Material for this task below:
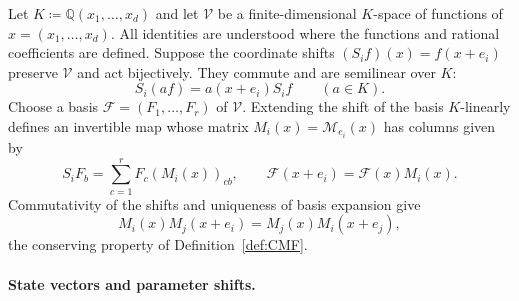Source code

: \documentclass[oneside,english,11pt]{amsart}
\begin{document}
Let $K\coloneqq\mathbb Q(x_1,\ldots,x_d)$ and let $\mathcal V$
be a finite-dimensional $K$-space of functions of $x=(x_1,\ldots,x_d)$.
All identities are understood where the functions and rational
coefficients are defined. Suppose the coordinate shifts
$(S_if)(x)=f(x+e_i)$ preserve $\mathcal V$ and act bijectively.
They commute and are semilinear over $K$:
\[
 S_i(af)=a(x+e_i)S_if\qquad(a\in K).
\]
Choose a basis $\mathcal F=(F_1,\ldots,F_r)$ of $\mathcal V$.
Extending the shift of the basis $K$-linearly defines an invertible
map whose matrix $M_i(x)=\mathcal M_{e_i}(x)$ has columns given by
\[
 S_iF_b=\sum_{c=1}^r F_c(M_i(x))_{cb},\qquad
 \mathcal F(x+e_i)=\mathcal F(x)M_i(x).
\]
Commutativity of the shifts and uniqueness of basis expansion give
\[
 M_i(x)M_j(x+e_i)=M_j(x)M_i(x+e_j),
\]
the conserving property of Definition~\ref{def:CMF}.%

%
%




\paragraph{State vectors and parameter shifts.}
\end{document}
End of Material for this task.
Task details:
With the images removed, reproduce all the material above word for word.

Task answer:
Source code

: \documentclass[oneside,english,11pt]{amsart}
\begin{document}
Let $K\coloneqq\mathbb Q(x_1,\ldots,x_d)$ and let $\mathcal V$
be a finite-dimensional $K$-space of functions of $x=(x_1,\ldots,x_d)$.
All identities are understood where the functions and rational
coefficients are defined. Suppose the coordinate shifts
$(S_if)(x)=f(x+e_i)$ preserve $\mathcal V$ and act bijectively.
They commute and are semilinear over $K$:
\[
 S_i(af)=a(x+e_i)S_if\qquad(a\in K).
\]
Choose a basis $\mathcal F=(F_1,\ldots,F_r)$ of $\mathcal V$.
Extending the shift of the basis $K$-linearly defines an invertible
map whose matrix $M_i(x)=\mathcal M_{e_i}(x)$ has columns given by
\[
 S_iF_b=\sum_{c=1}^r F_c(M_i(x))_{cb},\qquad
 \mathcal F(x+e_i)=\mathcal F(x)M_i(x).
\]
Commutativity of the shifts and uniqueness of basis expansion give
\[
 M_i(x)M_j(x+e_i)=M_j(x)M_i(x+e_j),
\]
the conserving property of Definition~\ref{def:CMF}.%

%
%




\paragraph{State vectors and parameter shifts.}
\end{document}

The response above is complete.